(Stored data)
╔══

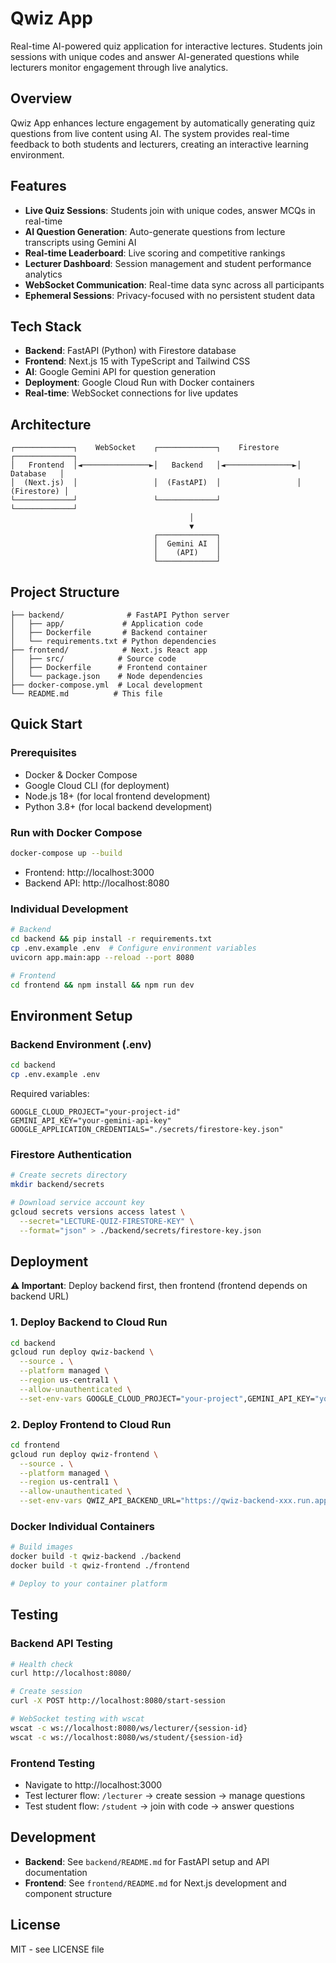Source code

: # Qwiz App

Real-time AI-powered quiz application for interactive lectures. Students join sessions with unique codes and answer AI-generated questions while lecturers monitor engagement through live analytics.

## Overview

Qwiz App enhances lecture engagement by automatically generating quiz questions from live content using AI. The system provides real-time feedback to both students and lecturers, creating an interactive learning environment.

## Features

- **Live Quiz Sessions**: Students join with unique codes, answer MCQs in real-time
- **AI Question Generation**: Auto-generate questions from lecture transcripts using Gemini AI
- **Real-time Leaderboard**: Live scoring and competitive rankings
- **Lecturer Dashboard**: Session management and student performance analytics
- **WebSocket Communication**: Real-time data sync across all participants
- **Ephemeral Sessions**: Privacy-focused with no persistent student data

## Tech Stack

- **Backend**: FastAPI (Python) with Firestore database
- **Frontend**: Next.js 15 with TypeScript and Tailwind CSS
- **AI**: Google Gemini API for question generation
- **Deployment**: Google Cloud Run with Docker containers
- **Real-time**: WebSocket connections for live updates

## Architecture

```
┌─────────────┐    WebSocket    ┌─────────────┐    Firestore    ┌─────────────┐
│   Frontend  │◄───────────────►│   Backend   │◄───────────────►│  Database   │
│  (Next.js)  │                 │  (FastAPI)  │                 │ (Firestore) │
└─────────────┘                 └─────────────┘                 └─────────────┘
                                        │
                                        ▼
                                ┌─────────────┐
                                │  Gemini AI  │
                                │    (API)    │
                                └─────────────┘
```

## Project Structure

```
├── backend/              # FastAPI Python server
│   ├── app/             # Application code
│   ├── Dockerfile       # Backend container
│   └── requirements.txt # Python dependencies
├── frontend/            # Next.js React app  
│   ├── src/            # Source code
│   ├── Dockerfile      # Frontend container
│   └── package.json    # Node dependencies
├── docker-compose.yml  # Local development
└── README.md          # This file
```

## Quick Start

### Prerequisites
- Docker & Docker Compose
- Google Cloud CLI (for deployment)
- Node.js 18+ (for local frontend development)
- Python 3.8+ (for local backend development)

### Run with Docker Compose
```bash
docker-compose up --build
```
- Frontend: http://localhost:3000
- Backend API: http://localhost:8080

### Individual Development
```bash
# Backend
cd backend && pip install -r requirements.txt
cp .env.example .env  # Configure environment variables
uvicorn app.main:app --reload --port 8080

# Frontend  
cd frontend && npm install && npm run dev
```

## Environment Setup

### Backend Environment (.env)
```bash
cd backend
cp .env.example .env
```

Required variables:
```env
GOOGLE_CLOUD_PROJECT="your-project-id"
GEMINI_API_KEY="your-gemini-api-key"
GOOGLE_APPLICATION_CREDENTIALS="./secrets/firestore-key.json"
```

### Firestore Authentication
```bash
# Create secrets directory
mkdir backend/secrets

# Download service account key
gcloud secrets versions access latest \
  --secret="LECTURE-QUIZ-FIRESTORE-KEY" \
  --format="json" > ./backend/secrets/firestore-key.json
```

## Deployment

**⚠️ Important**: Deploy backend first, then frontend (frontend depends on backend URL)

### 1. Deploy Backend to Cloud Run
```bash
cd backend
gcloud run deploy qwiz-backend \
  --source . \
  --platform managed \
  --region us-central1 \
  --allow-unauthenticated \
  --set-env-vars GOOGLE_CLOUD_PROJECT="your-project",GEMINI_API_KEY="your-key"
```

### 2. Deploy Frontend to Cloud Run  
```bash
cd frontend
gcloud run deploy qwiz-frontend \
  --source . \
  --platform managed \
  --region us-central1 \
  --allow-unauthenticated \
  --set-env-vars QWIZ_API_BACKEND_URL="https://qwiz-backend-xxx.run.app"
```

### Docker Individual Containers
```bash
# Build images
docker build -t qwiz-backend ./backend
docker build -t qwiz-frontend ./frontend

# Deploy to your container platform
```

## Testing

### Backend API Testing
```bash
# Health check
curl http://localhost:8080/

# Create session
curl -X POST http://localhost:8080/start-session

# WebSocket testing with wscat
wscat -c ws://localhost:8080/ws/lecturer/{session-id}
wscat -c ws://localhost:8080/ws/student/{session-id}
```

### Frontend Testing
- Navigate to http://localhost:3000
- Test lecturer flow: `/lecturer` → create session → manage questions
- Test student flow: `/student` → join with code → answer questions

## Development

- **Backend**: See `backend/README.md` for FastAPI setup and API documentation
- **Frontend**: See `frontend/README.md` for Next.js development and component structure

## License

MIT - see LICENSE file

╚══
╔══

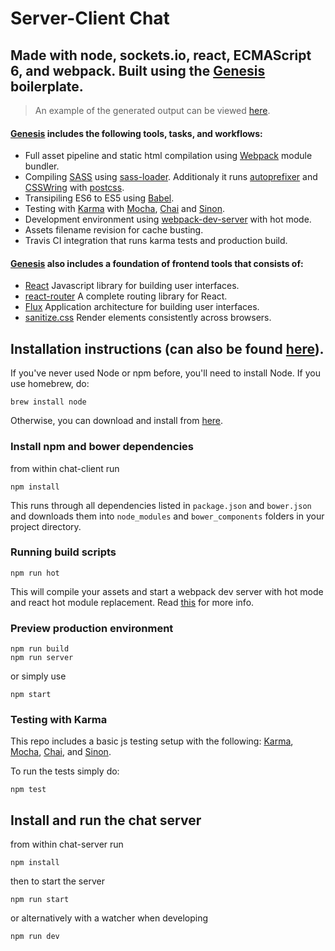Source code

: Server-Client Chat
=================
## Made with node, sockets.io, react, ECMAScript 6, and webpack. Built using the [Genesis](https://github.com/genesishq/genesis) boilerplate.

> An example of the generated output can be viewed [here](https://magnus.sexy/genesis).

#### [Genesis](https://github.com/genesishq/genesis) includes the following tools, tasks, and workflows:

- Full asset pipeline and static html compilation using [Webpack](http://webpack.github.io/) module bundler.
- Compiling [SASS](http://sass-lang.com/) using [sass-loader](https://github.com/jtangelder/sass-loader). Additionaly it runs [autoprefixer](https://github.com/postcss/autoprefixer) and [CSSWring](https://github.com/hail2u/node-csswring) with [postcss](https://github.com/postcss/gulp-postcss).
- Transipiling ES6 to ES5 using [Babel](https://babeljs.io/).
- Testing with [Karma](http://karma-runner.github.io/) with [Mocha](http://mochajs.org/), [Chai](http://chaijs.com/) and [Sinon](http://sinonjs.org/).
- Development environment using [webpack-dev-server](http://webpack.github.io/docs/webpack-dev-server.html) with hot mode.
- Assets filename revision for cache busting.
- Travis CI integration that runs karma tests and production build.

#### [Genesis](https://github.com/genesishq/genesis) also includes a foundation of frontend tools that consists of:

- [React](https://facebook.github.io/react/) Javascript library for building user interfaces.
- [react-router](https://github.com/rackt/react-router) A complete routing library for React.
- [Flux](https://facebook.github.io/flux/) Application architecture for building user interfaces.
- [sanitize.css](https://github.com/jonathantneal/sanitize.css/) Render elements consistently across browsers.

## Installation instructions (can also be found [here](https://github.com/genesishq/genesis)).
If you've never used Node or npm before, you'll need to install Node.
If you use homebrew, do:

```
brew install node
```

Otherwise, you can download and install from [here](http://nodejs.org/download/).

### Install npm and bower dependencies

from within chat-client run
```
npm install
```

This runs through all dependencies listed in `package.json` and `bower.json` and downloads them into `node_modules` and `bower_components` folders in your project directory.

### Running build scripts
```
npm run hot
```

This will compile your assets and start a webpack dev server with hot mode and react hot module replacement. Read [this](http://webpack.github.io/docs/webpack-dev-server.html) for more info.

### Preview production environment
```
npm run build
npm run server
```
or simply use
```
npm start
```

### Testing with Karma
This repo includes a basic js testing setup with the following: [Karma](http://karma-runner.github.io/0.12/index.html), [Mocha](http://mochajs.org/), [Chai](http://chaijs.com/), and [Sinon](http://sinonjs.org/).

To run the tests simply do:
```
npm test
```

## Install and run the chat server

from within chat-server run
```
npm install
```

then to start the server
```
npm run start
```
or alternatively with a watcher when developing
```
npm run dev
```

╚══

Leave out every line above except those from the line with "## Overview" up to and including the line with "- Docker & Docker Compose", and copy those exactly.

## Overview

Qwiz App enhances lecture engagement by automatically generating quiz questions from live content using AI. The system provides real-time feedback to both students and lecturers, creating an interactive learning environment.

## Features

- **Live Quiz Sessions**: Students join with unique codes, answer MCQs in real-time
- **AI Question Generation**: Auto-generate questions from lecture transcripts using Gemini AI
- **Real-time Leaderboard**: Live scoring and competitive rankings
- **Lecturer Dashboard**: Session management and student performance analytics
- **WebSocket Communication**: Real-time data sync across all participants
- **Ephemeral Sessions**: Privacy-focused with no persistent student data

## Tech Stack

- **Backend**: FastAPI (Python) with Firestore database
- **Frontend**: Next.js 15 with TypeScript and Tailwind CSS
- **AI**: Google Gemini API for question generation
- **Deployment**: Google Cloud Run with Docker containers
- **Real-time**: WebSocket connections for live updates

## Architecture

```
┌─────────────┐    WebSocket    ┌─────────────┐    Firestore    ┌─────────────┐
│   Frontend  │◄───────────────►│   Backend   │◄───────────────►│  Database   │
│  (Next.js)  │                 │  (FastAPI)  │                 │ (Firestore) │
└─────────────┘                 └─────────────┘                 └─────────────┘
                                        │
                                        ▼
                                ┌─────────────┐
                                │  Gemini AI  │
                                │    (API)    │
                                └─────────────┘
```

## Project Structure

```
├── backend/              # FastAPI Python server
│   ├── app/             # Application code
│   ├── Dockerfile       # Backend container
│   └── requirements.txt # Python dependencies
├── frontend/            # Next.js React app  
│   ├── src/            # Source code
│   ├── Dockerfile      # Frontend container
│   └── package.json    # Node dependencies
├── docker-compose.yml  # Local development
└── README.md          # This file
```

## Quick Start

### Prerequisites
- Docker & Docker Compose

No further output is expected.